§ Data to examine:
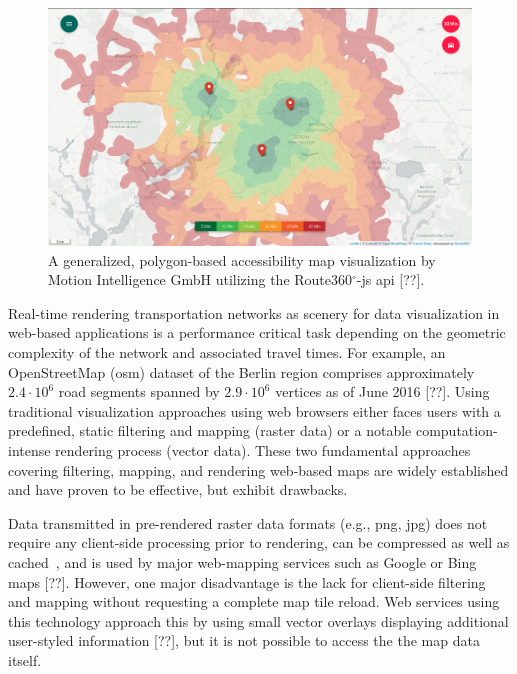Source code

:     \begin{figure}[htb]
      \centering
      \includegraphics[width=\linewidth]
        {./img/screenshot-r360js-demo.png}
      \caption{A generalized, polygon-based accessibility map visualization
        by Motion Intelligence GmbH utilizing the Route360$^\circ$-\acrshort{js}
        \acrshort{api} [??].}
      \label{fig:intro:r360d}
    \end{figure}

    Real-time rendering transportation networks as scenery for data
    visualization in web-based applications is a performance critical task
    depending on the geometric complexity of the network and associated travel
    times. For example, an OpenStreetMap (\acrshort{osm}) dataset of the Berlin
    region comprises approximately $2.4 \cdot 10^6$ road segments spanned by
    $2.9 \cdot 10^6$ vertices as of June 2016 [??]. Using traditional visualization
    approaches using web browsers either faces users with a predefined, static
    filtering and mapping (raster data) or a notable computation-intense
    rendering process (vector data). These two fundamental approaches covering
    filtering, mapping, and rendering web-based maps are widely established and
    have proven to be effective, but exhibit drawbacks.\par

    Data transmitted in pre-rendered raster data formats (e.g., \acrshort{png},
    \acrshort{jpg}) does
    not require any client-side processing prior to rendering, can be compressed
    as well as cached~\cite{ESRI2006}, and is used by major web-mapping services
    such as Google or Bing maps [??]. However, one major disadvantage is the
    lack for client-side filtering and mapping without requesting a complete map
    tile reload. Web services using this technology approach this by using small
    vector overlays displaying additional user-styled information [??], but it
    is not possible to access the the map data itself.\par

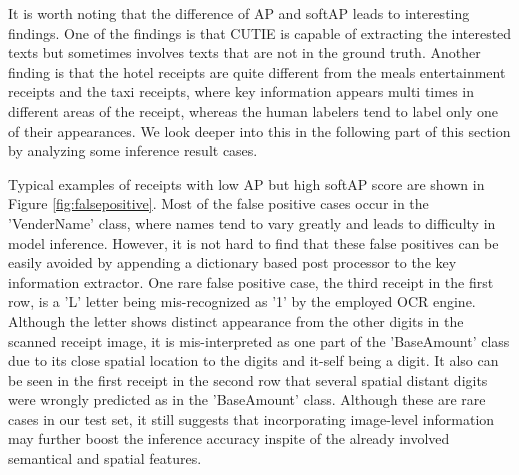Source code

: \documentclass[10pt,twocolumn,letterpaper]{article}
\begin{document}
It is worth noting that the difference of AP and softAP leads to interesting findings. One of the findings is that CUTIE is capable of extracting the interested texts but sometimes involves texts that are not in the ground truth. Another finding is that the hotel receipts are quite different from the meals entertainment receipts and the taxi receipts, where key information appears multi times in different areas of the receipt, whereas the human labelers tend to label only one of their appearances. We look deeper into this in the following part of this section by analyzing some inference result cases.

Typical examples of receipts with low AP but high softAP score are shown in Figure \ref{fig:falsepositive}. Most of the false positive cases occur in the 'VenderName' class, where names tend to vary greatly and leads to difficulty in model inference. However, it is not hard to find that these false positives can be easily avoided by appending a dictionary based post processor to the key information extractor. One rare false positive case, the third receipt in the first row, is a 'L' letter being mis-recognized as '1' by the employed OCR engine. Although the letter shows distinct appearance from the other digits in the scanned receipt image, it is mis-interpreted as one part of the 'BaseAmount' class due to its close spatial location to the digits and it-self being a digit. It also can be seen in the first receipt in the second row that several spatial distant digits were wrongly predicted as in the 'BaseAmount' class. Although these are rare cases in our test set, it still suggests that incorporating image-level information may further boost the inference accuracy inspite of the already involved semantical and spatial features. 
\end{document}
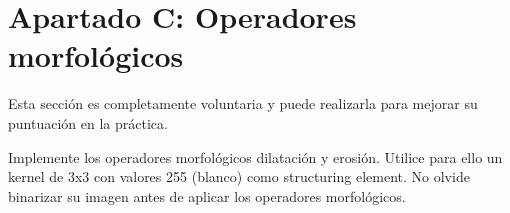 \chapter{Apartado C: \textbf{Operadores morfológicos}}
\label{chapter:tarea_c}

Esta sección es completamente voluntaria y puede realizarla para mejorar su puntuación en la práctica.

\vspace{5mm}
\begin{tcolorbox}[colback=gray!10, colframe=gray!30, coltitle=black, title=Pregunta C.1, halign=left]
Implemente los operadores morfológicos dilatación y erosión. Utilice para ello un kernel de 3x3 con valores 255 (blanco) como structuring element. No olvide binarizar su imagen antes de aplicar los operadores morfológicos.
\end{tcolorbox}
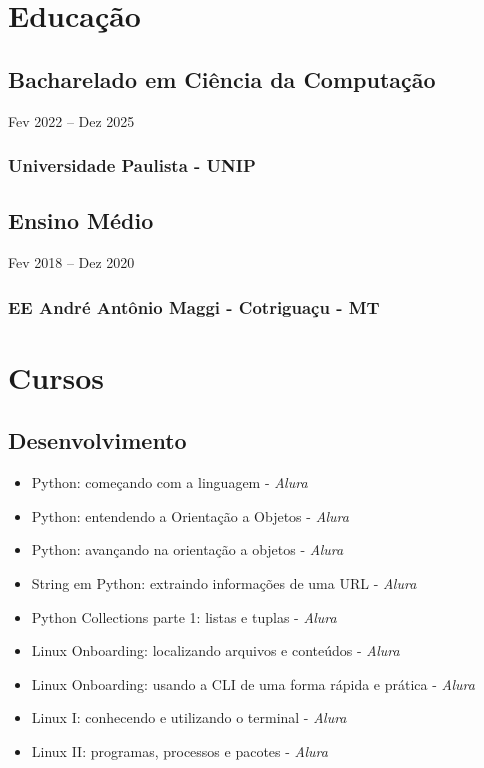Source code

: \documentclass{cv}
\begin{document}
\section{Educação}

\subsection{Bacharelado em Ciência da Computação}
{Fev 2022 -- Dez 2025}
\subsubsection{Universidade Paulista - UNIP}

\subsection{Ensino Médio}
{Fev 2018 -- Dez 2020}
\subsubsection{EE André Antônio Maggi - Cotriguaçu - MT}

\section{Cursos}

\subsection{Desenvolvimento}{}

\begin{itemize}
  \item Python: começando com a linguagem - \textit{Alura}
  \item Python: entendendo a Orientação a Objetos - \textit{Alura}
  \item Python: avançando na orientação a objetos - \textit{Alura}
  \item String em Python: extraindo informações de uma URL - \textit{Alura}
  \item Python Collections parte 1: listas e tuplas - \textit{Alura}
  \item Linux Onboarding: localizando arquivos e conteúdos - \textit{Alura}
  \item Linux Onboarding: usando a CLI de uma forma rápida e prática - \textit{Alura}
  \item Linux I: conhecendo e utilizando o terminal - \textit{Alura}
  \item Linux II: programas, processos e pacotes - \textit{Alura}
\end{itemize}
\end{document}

§ What to do: Among the records, find each line where the word "client" occurs, and copy it.

§ Answer to the problem:
    not require any client-side processing prior to rendering, can be compressed
    lack for client-side filtering and mapping without requesting a complete map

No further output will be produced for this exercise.